Sena’s barbs would have hurt BJP more than the opposition’s because both parties’ bases overlap significantly. Yet both needed each other and this kept the alliance in place. The seat sharing deal with Sena is an acknowledgment by BJP that the downside risks of fighting Lok Sabha elections without its ally-cum-foe are too forbidding to ignore. A similar situation forced BJP to part with 17 seats for JD(U) in Bihar. In making peace with former critics like Uddhav Thackeray and Bihar chief minister Nitish Kumar, BJP appears to have concluded that 2019 is too close to call.

Anti-incumbency and the newfound resolve among opposition parties to prevent division of their vote could be behind BJP’s mellowing, as it shores up alliances through generous seat sharing arrangements. In Maharashtra, Congress and NCP are reviving their alliance and reportedly wooing smaller parties led by Prakash Ambedkar, Raju Shetti and Raj Thackeray. Recall that the Congress-NCP alliance won three successive assembly elections before being felled by the Modi wave of 2014. BJP may rue the surrender of gains it made vis-a-vis the Sena in Maharashtra but coalition arithmetic demands such sacrifices.

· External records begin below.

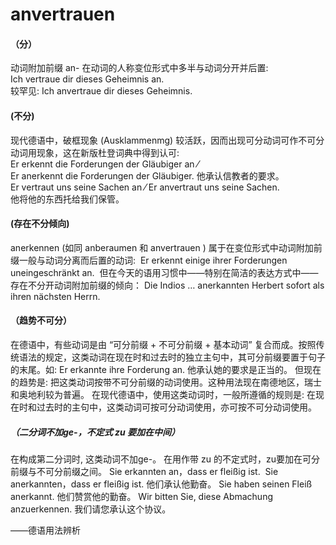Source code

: # anvertrauen
#### （分）  
动词附加前缀 an- 在动词的人称变位形式中多半与动词分开并后置:  
Ich vertraue dir dieses Geheimnis an.  
较罕见: Ich anvertraue dir dieses Geheimnis.

#### (不分)
现代德语中，破框现象 (Ausklammenmg) 较活跃，因而出现可分动词可作不可分动词用现象，这在新版杜登词典中得到认可:  
Er erkennt die Forderungen der Gläubiger an ⁄   
Er anerkennt die Forderungen der Gläubiger.
他承认信教者的要求。  
Er vertraut uns seine Sachen an ⁄
Er anvertraut uns seine Sachen.  
他将他的东西托给我们保管。

#### (存在不分倾向)
anerkennen (如同 anberaumen 和 anvertrauen ) 属于在变位形式中动词附加前缀一般与动词分离而后置的动词:  
Er erkennt einige ihrer Forderungen uneingeschränkt an. 
但在今天的语用习惯中——特别在简洁的表达方式中——存在不分开动词附加前缀的倾向：
Die Indios … anerkannten Herbert sofort als ihren nächsten Herrn.

#### （趋势不可分）
在德语中，有些动词是由 “可分前缀 + 不可分前缀 + 基本动词” 复合而成。按照传统语法的规定，这类动词在现在时和过去时的独立主句中，其可分前缀要置于句子的末尾。如:
Er erkannte ihre Forderung an.
他承认她的要求是正当的。
但现在的趋势是: 把这类动词按带不可分前缀的动词使用。这种用法现在南德地区，瑞士和奥地利较为普遍。
在现代德语中，使用这类动词时，一般所遵循的规则是: 在现在时和过去时的主句中，这类动词可按可分动词使用，亦可按不可分动词使用。

##### （二分词不加ge-，不定式 zu 要加在中间）
在构成第二分词时, 这类动词不加ge-。
在用作带 zu 的不定式时，zu要加在可分前缀与不可分前缀之间。
Sie erkannten an，dass er fleißig ist. 
Sie anerkannten，dass er fleißig ist.
他们承认他勤奋。
Sie haben seinen Fleiß anerkannt.
他们赞赏他的勤奋。
Wir bitten Sie, diese Abmachung anzuerkennen.
我们请您承认这个协议。

——德语用法辨析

In the 1990s it was BJP that propped up Nitish after his split with Lalu Prasad. The investment paid handsome dividends when the JD(U)-BJP coalition stormed to power in Bihar in 2005. In 2017, when JD(U) was again on a weak wicket, BJP played a masterstroke to woo it back. As a result, NDA may fare better in Bihar after the lashing in the 2015 assembly polls. BJP president Amit Shah had preferred a maximalist approach to politics earlier, but that is taking a backseat now due to pragmatic compulsions. Recall that the north-east was also won through alliances. Both BJP and Shiv Sena have an opportunity to put the past behind them. But selling the alliance to voters after Sena’s incessant criticism will be a tricky proposition.